するとセイレーンの方から話しかけてきた。
「あなた方2人から人族とは違う強い魔力を感じましたので、声をかけさせていただきました。」
「オレ達に何か用ですか?」
本来、セイレーンは警戒心が強い。特に人間に対して警戒心の強いセイレーンを安心させるため、オレと師匠は魔族の姿に戻った。
「やはり、魔族の方でしたか。良かったです。実は、私の妹が人族に捕まっているのです。助けていただけないでしょうか?」
「別に構いませんが、詳しく事情を聞かせてくれませんか?」
「わかりました。」
すると、セイレーンの身体が光だし、人間の美女に変身し始めた。オレがワクワクしながらその様子を眺めていると、彼女は服を着ていた。
「シン。どうしたんだ?」
「言え、別になんでもないですよ。」
まかり間違ってもオレが美女の裸を期待していたなんて、師匠に感づかれたらまずい。すると、セイレーンが話し出した。
 
「私の名前はマーメイと言います。」
「オレはシンです。」
「私はナツだ。」
「普段私達は大勢の仲間と一緒に人に見つからないように暮らしているのですが、その日は私の妹のマームだけ一人でいたのです。まだ、幼いので人間に対し警戒心もなく、漁師に見つかって陸に連れていかれたんです。」
「妹さんは人化できるの?」
「はい。我々セイレーン族は自分で言うのもおかしいのですが、上級魔族なんです。ですから子どもでも人化できます。シンさんとナツさんも上級魔族ですよね?」
「そうだ。私もシンも堕天使族だ。」
「堕天使族の方でしたか。どうりで魔力が強いわけですね。」
「事情は分かりました。一緒に妹さんを救出しましょう。」
「ありがとうございます。」
3人は漁師が向かった方向に歩いて行った。しばらく進んでいると街があり、入り口には“ハマツの街へようこそ”と看板があった。3人が街の中に入ると街の雰囲気が少し暗い。オレ達は情報収集のため、狩人ギルドに向かった。狩人ギルドの中は昼にもかかわらず酒を飲んでいるものが多く、酔っ払い達がイヤらしい目つきでオレ達を見ている。
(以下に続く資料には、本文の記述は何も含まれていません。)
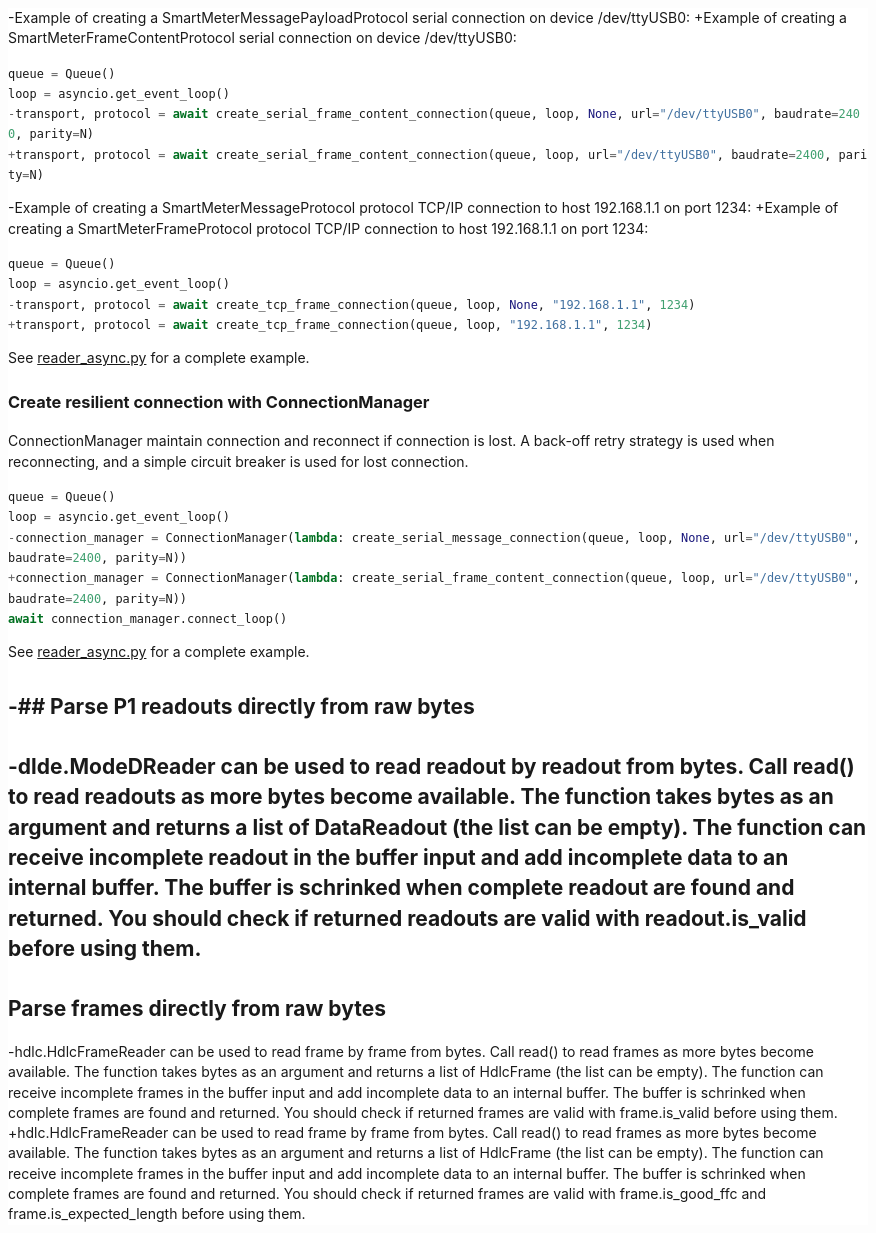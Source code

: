 -Example of creating a SmartMeterMessagePayloadProtocol serial connection on device /dev/ttyUSB0:
+Example of creating a SmartMeterFrameContentProtocol serial connection on device /dev/ttyUSB0:
 
 ```python
 queue = Queue()
 loop = asyncio.get_event_loop()
-transport, protocol = await create_serial_frame_content_connection(queue, loop, None, url="/dev/ttyUSB0", baudrate=2400, parity=N)
+transport, protocol = await create_serial_frame_content_connection(queue, loop, url="/dev/ttyUSB0", baudrate=2400, parity=N)
 ```
 
-Example of creating a SmartMeterMessageProtocol protocol TCP/IP connection to host 192.168.1.1 on port 1234:
+Example of creating a SmartMeterFrameProtocol protocol TCP/IP connection to host 192.168.1.1 on port 1234:
 
 ```python
 queue = Queue()
 loop = asyncio.get_event_loop()
-transport, protocol = await create_tcp_frame_connection(queue, loop, None, "192.168.1.1", 1234)
+transport, protocol = await create_tcp_frame_connection(queue, loop, "192.168.1.1", 1234)
 ```
 
 See [reader_async.py](reader_async.py) for a complete example.
 
 ### Create resilient connection with ConnectionManager
 
 ConnectionManager maintain connection and reconnect if connection is lost. A back-off retry strategy is used when reconnecting, and a simple circuit breaker is used for lost connection.
 
 ```python
 queue = Queue()
 loop = asyncio.get_event_loop()
-connection_manager = ConnectionManager(lambda: create_serial_message_connection(queue, loop, None, url="/dev/ttyUSB0", baudrate=2400, parity=N))
+connection_manager = ConnectionManager(lambda: create_serial_frame_content_connection(queue, loop, url="/dev/ttyUSB0", baudrate=2400, parity=N))
 await connection_manager.connect_loop()
 ```
 
 See [reader_async.py](amshan/reader_async.py) for a complete example.
 
-## Parse P1 readouts directly from raw bytes
-
-dlde.ModeDReader can be used to read readout by readout from bytes. Call read() to read readouts as more bytes become available. The function takes bytes as an argument and returns a list of DataReadout (the list can be empty). The function can receive incomplete readout in the buffer input and add incomplete data to an internal buffer. The buffer is schrinked when complete readout are found and returned. You should check if returned readouts are valid with readout.is_valid before using them.
-
 ## Parse frames directly from raw bytes
 
-hdlc.HdlcFrameReader can be used to read frame by frame from bytes. Call read() to read frames as more bytes become available. The function takes bytes as an argument and returns a list of HdlcFrame (the list can be empty). The function can receive incomplete frames in the buffer input and add incomplete data to an internal buffer. The buffer is schrinked when complete frames are found and returned. You should check if returned frames are valid with frame.is_valid before using them.
+hdlc.HdlcFrameReader can be used to read frame by frame from bytes. Call read() to read frames as more bytes become available. The function takes bytes as an argument and returns a list of HdlcFrame (the list can be empty). The function can receive incomplete frames in the buffer input and add incomplete data to an internal buffer. The buffer is schrinked when complete frames are found and returned. You should check if returned frames are valid with frame.is_good_ffc and frame.is_expected_length before using them.
 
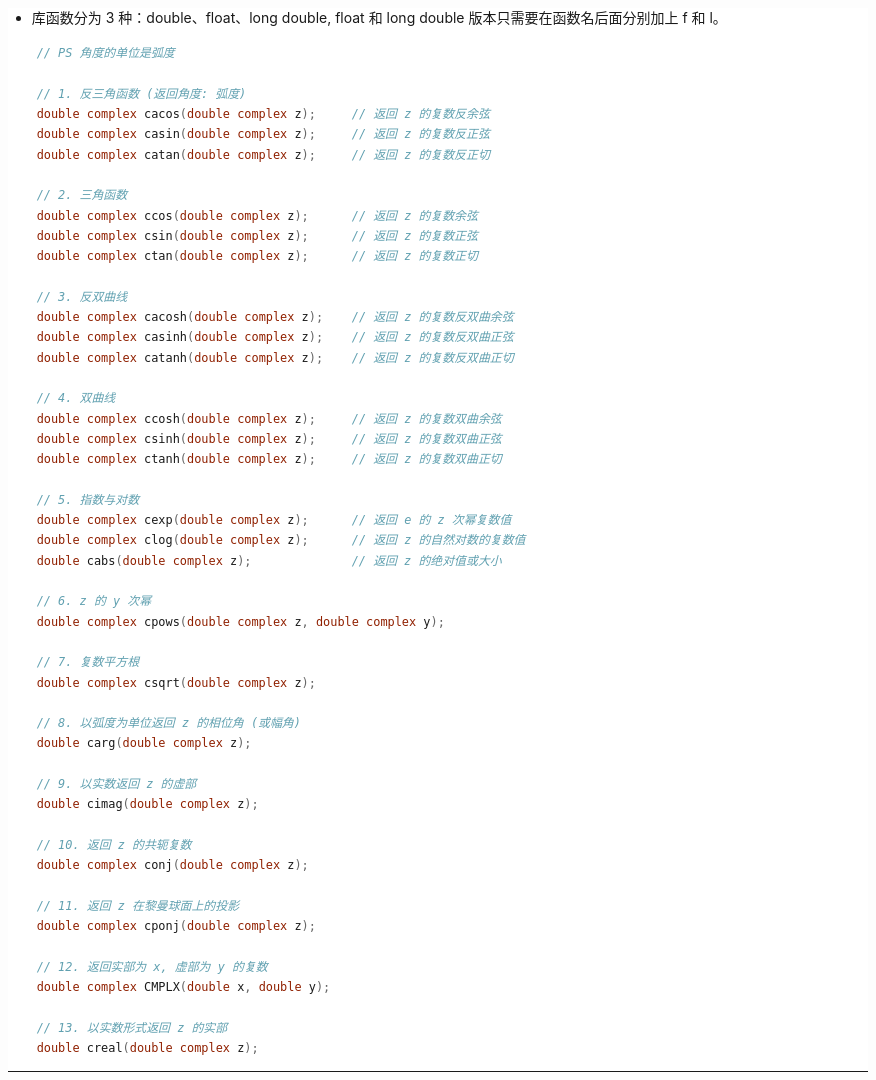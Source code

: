 - 库函数分为 3 种：double、float、long double, float 和 long double 版本只需要在函数名后面分别加上 f 和 l。

```c
	// PS 角度的单位是弧度

	// 1. 反三角函数 (返回角度: 弧度)
	double complex cacos(double complex z);		// 返回 z 的复数反余弦
	double complex casin(double complex z);		// 返回 z 的复数反正弦
	double complex catan(double complex z);		// 返回 z 的复数反正切
	
	// 2. 三角函数
	double complex ccos(double complex z);		// 返回 z 的复数余弦
	double complex csin(double complex z);		// 返回 z 的复数正弦
	double complex ctan(double complex z);		// 返回 z 的复数正切

	// 3. 反双曲线
	double complex cacosh(double complex z);	// 返回 z 的复数反双曲余弦
	double complex casinh(double complex z);	// 返回 z 的复数反双曲正弦
	double complex catanh(double complex z);	// 返回 z 的复数反双曲正切

	// 4. 双曲线
	double complex ccosh(double complex z);		// 返回 z 的复数双曲余弦
	double complex csinh(double complex z);		// 返回 z 的复数双曲正弦
	double complex ctanh(double complex z);		// 返回 z 的复数双曲正切
	
	// 5. 指数与对数
	double complex cexp(double complex z);		// 返回 e 的 z 次幂复数值
	double complex clog(double complex z);		// 返回 z 的自然对数的复数值
	double cabs(double complex z);				// 返回 z 的绝对值或大小
	
	// 6. z 的 y 次幂
	double complex cpows(double complex z, double complex y);	

	// 7. 复数平方根
	double complex csqrt(double complex z);	

	// 8. 以弧度为单位返回 z 的相位角 (或幅角)
	double carg(double complex z);	

	// 9. 以实数返回 z 的虚部
	double cimag(double complex z);

	// 10. 返回 z 的共轭复数
	double complex conj(double complex z);
	
	// 11. 返回 z 在黎曼球面上的投影
	double complex cponj(double complex z);	
	
	// 12. 返回实部为 x, 虚部为 y 的复数
	double complex CMPLX(double x, double y);

	// 13. 以实数形式返回 z 的实部
	double creal(double complex z);	
```

---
マーメイさんも師匠もどう見ても美少女だ。なんか嫌な予感がした。すると、思った通り声をかけられた。
「なぁ、ちょっとこっちで一緒に飲まないか?」
「・・・・・」
「無視しないで飲もうぜ。」
「・・・・・」
「無視してんじゃねぇぞ!」
男の口調がだんだん強くなってきた。オレもかなりムカついてきた。
「失せろ!」
「なんだと~! 小僧! もう一回言ってみろ!」
「失せろ!」
オレの言葉に切れた男が殴りかかってきた。オレは酔っ払いの遅い動きを軽く避けて、腹に拳をお見舞いすると、男はその場にうずくまった。それを見ていた酔っ払いの仲間達が立ちあがってオレに向かってきたが、面倒だったので闘気を解放すると、オレの身体から放たれた闘気に男達は大きく後ろに吹き飛ばされた。
「お前達、オレ達にケンカ売ったんだよな? ただで済むと思うなよ!」
「俺達が悪かったよ。許してくれよ。何でもするからよ~。」
「なら、オレが聞くことに正直に答えろよ。」
「ああ、わかったよ。」
「噂で聞いたんだが、この街に魔族の女の子がいるって。お前達知らないか?」
すると一人の男が言って来た。
「その魔族の女の子は『スコーピオン』の連中がオークションに出すって話を聞いたぜ。」
「『スコーピオン』ってなんだ?」
「この国の闇組織だ。」
「そいつらはどこにいる。」
「そこまでは知らない。だが、メンバーのダニエルは歓楽街にいつもいるぜ。」